There are two key issues in sports action recognition: the extraction of sports action features, and the classification of sports actions. The existing studies on human action recognition mostly tackle the preprocessing and optimization of video images, and the construction of action classification algorithms and models, trying to improve the accuracy and real-timeliness of action recognition. However, the resulting algorithms and models are not suitable for sports competitions. To solve the problem, this paper develops an image recognition method of standard actions in sports videos, which merges local and global features. The main contents are as follows: Section 2 combs through the functions and performance required for the recognition of standard actions of sports, and introduces the research ideas in details: introducing the attention mechanism to the local image feature extraction algorithm of sports match videos, and specifying the flow of the algorithm. Section 3 designs a sampling algorithm based on time-space compression, and develops a standard sports action recognition algorithm based on time-space feature fusion. The two algorithms can fuse the time-space features of the standard actions in sports match videos, and overcome the underfitting problem of direct fusion of time-space features extracted by the attention mechanism. Finally, the effectiveness of our approach was demonstrated through experiments.

2. Image Feature Fusion of Sports Match Videos

The existing human action recognition algorithms mainly target images containing relatively simple and slow actions like hand clapping, standing, walking, and jumping. The images can be recognized accurately, due to the large between class dispersion of the samples. However, the existing algorithms perform poorly on sports competitions, which feature high complexity, fine class granularity, and fast action speed. This calls for an action recognition algorithm capable of recognizing complex actions.

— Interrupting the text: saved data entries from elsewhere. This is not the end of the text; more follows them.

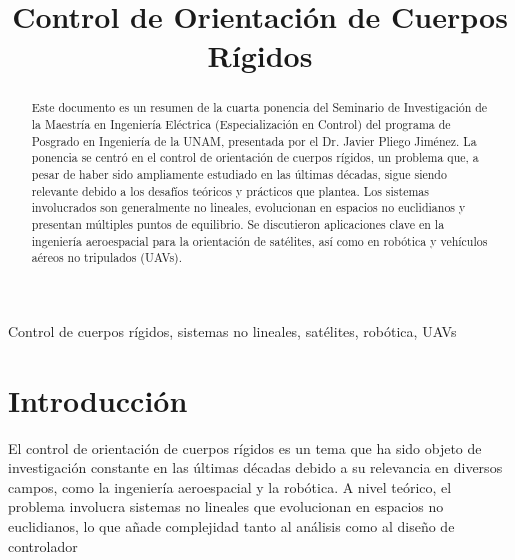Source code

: \documentclass[conference]{IEEEtran}
\begin{document}
\title{Control de Orientación de Cuerpos Rígidos\\
}

\author{
	\and
}

\maketitle

\begin{abstract}
	Este documento es un resumen de la cuarta ponencia del Seminario de Investigación de la Maestría en Ingeniería Eléctrica (Especialización en Control) del programa de Posgrado en Ingeniería de la UNAM, presentada por el Dr. Javier Pliego Jiménez. La ponencia se centró en el control de orientación de cuerpos rígidos, un problema que, a pesar de haber sido ampliamente estudiado en las últimas décadas, sigue siendo relevante debido a los desafíos teóricos y prácticos que plantea. Los sistemas involucrados son generalmente no lineales, evolucionan en espacios no euclidianos y presentan múltiples puntos de equilibrio. Se discutieron aplicaciones clave en la ingeniería aeroespacial para la orientación de satélites, así como en robótica y vehículos aéreos no tripulados (UAVs).
\end{abstract}

\begin{IEEEkeywords}
	Control de cuerpos rígidos, sistemas no lineales, satélites, robótica, UAVs
\end{IEEEkeywords}

\section{Introducción}
El control de orientación de cuerpos rígidos es un tema que ha sido objeto de investigación constante en las últimas décadas debido a su relevancia en diversos campos, como la ingeniería aeroespacial y la robótica. A nivel teórico, el problema involucra sistemas no lineales que evolucionan en espacios no euclidianos, lo que añade complejidad tanto al análisis como al diseño de controlador
\end{document}
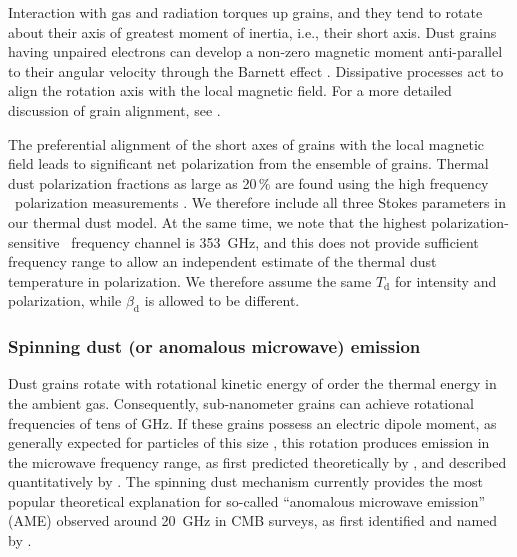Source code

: \documentclass[onecolumn]{aa}
\begin{document}
Interaction with gas and radiation torques up grains, and they tend to rotate
about their axis of greatest moment of inertia, i.e., their short axis.
Dust grains having unpaired electrons can develop a non-zero
magnetic moment anti-parallel to their angular velocity through the Barnett effect
\citep{Dolginov1976}.
Dissipative processes act to align the rotation axis with the local magnetic field.
For a more detailed discussion of grain alignment, see \citet{Andersson2015}.

The preferential alignment of the short axes of grains with the local magnetic field
leads to significant net polarization from the ensemble of grains. Thermal dust polarization 
fractions as large as 20\,\% are found using the high frequency \Planck\ polarization
measurements \citep{planck2016-l11A}. We therefore include all three
Stokes parameters in our thermal dust model. At the same time, we note
that the highest polarization-sensitive \Planck\ frequency channel is
353~GHz, and this does not provide sufficient frequency range to allow
an independent estimate of the thermal dust temperature in polarization. We therefore assume
the same $T_{\mathrm{d}}$ for intensity and polarization, while
$\beta_{\mathrm{d}}$ is allowed to be different.

\subsubsection{Spinning dust (or anomalous microwave) emission}
\label{sec:ame}

Dust grains rotate with rotational kinetic energy of order the thermal
energy in the ambient gas. Consequently, sub-nanometer grains can achieve
rotational frequencies of tens of GHz. If these grains possess an electric dipole
moment, as generally expected for particles of this size \citep{MaciaEscatllar2020}, 
this rotation produces emission in the microwave frequency
range, as first predicted theoretically by \citet{erickson:1957}, and
described quantitatively by \citet{draine:1998}. The spinning dust
mechanism currently provides the most popular theoretical explanation
for so-called ``anomalous microwave emission'' (AME) observed around
20~GHz in CMB surveys, as first identified and named by
\citet{leitch:1997}.
\end{document}
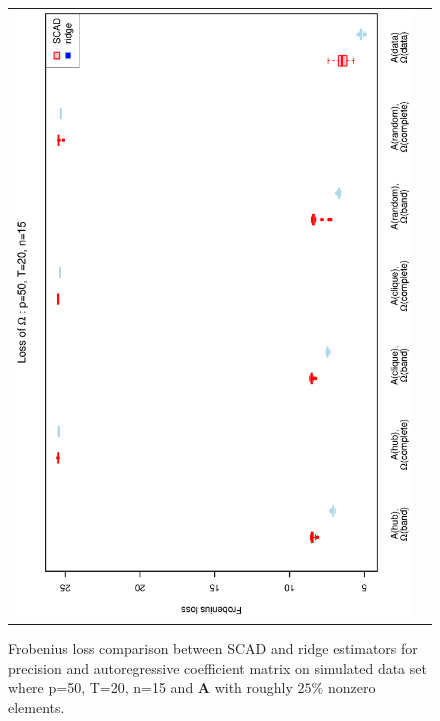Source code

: \begin{figure}[h!]
\begin{tabular}{cc}
\includegraphics[scale=0.45,angle=270]{LossOmega50T20N15_25.eps}
\end{tabular}
\caption{Frobenius loss comparison between SCAD and ridge estimators for precision and autoregressive coefficient matrix on simulated data set where p=50, T=20, n=15  and $\mathbf{A}$ with roughly $25\%$ nonzero elements.}
\label{figSM:Loss50T20N15_25}
\end{figure}
\clearpage


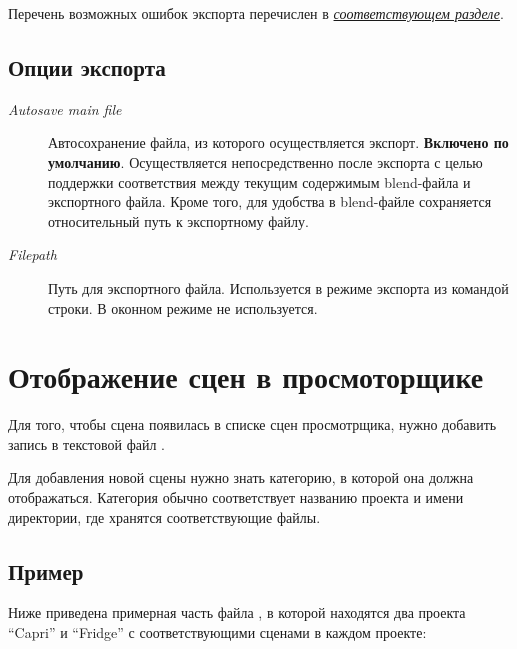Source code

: \documentclass[a4paper,12pt,oneside]{sphinxmanual}
\begin{document}
\begin{DUlineblock}{0em}
\item[] 
\end{DUlineblock}

Перечень возможных ошибок экспорта перечислен в {\hyperref[export_errors:export-errors]{\emph{соответствующем разделе}}}.


\subsection{Опции экспорта}
\label{working_process_stages:id4}\begin{description}
\item[{\emph{Autosave main file}}] \leavevmode
Автосохранение файла, из которого осуществляется экспорт. \textbf{Включено по умолчанию}. Осуществляется непосредственно после экспорта с целью поддержки соответствия между текущим содержимым blend-файла и экспортного файла. Кроме того, для удобства в blend-файле сохраняется относительный путь к экспортному файлу.

\item[{\emph{Filepath}}] \leavevmode
Путь для экспортного файла. Используется в режиме экспорта из командой строки. В оконном режиме не используется.

\end{description}


\section{Отображение сцен в просмоторщике}
\label{working_process_stages:id5}\label{working_process_stages:index-1}
Для того, чтобы сцена появилась в списке сцен просмотрщика, нужно добавить запись в текстовой файл .

Для добавления новой сцены нужно знать категорию, в которой она должна отображаться. Категория обычно соответствует названию проекта и имени директории, где хранятся соответствующие файлы.


\subsection{Пример}
\label{working_process_stages:id6}
Ниже приведена примерная часть файла , в которой находятся два проекта ``Capri'' и ``Fridge'' с соответствующими сценами в каждом проекте:
\end{document}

To complete a standard sports action, the athlete must complete continuous steps through the cooperation between hands, feet, and torso. The action recognition algorithm must have a strong recognition ability, in order to judge whether the sports action of the athlete is up to standard. For the same sport, the evaluation of a single technical action needs to recognize dozens of sub-actions. Despite belonging to the same sports, these sub-actions differ in posture, and fall into different classes, according to the rules of the sports. As a result, the recognition algorithm of standard sport actions must have a high granularity.

Many sports are implemented at a high speed. The athlete is required to complete the technical actions quickly. This poses a new challenge to the recognition of standard sports actions. For the above reasons, this paper introduces the attention mechanism to the local image feature extraction of sports match videos, and proposes a recognition algorithm for standard sports actions that fuses space-time features.

The technical actions of rhythmic gymnastics were selected for our theoretical and experimental research, including jumping, rotation, footwork, and swivel. In this sport. Among them, jumping and rotation require the highest level of skills. There are two difficulties concerning the recognition of these two actions: (1) extract fine spatial features of technical actions based on local body parts; (2) perceive the correlations between key start and end frames, and between adjacent frames of technical actions in the time domain.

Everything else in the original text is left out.